### INSTRUCTIONS TO FOLLOW
Pull out every line below that holds the word "دارد".

### SUPPLIED INFORMATION
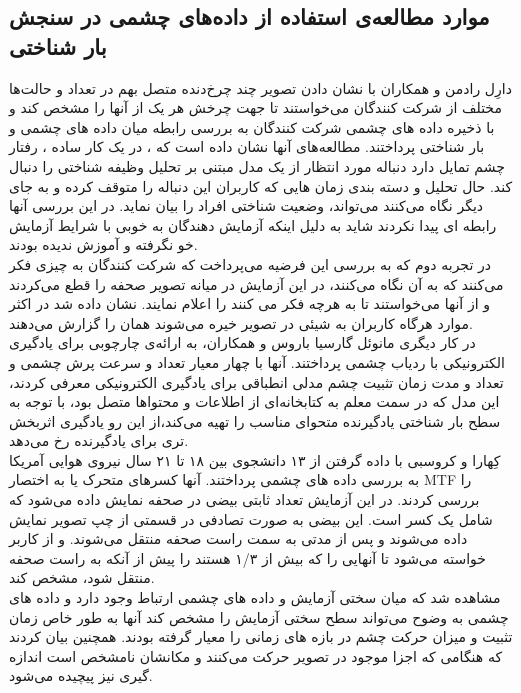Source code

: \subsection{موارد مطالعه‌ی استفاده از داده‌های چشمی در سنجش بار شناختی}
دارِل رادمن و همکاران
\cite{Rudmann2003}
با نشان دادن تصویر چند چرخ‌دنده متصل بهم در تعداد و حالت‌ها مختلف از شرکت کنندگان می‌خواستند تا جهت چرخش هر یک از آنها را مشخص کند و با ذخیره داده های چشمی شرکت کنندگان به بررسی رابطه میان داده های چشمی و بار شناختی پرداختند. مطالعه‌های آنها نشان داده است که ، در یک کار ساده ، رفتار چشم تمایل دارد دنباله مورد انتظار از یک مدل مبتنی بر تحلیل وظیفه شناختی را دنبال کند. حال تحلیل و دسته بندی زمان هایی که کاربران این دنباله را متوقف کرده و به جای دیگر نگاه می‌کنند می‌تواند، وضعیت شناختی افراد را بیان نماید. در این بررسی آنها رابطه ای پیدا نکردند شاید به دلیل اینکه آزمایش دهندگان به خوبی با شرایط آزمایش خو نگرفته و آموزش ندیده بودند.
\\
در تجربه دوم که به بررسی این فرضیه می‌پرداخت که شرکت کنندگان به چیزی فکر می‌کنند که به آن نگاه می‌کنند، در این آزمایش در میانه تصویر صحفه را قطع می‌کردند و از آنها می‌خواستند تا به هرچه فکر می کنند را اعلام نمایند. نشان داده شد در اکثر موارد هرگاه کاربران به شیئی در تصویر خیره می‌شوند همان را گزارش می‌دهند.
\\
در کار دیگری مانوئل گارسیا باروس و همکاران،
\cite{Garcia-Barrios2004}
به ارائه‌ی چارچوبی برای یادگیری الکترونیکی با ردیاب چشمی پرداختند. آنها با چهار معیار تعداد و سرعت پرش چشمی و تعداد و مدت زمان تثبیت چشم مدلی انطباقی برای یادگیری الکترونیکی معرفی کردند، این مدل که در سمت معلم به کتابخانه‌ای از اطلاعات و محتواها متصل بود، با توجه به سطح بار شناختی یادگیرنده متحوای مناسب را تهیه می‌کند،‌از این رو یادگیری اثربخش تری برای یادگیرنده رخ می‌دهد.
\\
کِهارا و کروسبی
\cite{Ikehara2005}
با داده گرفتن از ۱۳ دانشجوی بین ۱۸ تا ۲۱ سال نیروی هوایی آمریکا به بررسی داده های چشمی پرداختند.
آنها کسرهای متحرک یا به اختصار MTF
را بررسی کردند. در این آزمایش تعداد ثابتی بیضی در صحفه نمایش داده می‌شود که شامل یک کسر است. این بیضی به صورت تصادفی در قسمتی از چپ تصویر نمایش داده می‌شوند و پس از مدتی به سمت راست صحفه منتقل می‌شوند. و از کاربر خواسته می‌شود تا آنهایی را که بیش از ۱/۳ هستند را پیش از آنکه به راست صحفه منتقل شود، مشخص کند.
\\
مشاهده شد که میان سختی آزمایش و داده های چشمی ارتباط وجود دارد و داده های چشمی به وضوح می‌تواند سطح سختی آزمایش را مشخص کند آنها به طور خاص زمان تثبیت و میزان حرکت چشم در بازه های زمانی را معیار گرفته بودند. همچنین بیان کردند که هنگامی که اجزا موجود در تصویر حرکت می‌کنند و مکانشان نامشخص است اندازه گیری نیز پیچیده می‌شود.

### ANSWER BOX
با نشان دادن تصویر چند چرخ‌دنده متصل بهم در تعداد و حالت‌ها مختلف از شرکت کنندگان می‌خواستند تا جهت چرخش هر یک از آنها را مشخص کند و با ذخیره داده های چشمی شرکت کنندگان به بررسی رابطه میان داده های چشمی و بار شناختی پرداختند. مطالعه‌های آنها نشان داده است که ، در یک کار ساده ، رفتار چشم تمایل دارد دنباله مورد انتظار از یک مدل مبتنی بر تحلیل وظیفه شناختی را دنبال کند. حال تحلیل و دسته بندی زمان هایی که کاربران این دنباله را متوقف کرده و به جای دیگر نگاه می‌کنند می‌تواند، وضعیت شناختی افراد را بیان نماید. در این بررسی آنها رابطه ای پیدا نکردند شاید به دلیل اینکه آزمایش دهندگان به خوبی با شرایط آزمایش خو نگرفته و آموزش ندیده بودند.
مشاهده شد که میان سختی آزمایش و داده های چشمی ارتباط وجود دارد و داده های چشمی به وضوح می‌تواند سطح سختی آزمایش را مشخص کند آنها به طور خاص زمان تثبیت و میزان حرکت چشم در بازه های زمانی را معیار گرفته بودند. همچنین بیان کردند که هنگامی که اجزا موجود در تصویر حرکت می‌کنند و مکانشان نامشخص است اندازه گیری نیز پیچیده می‌شود.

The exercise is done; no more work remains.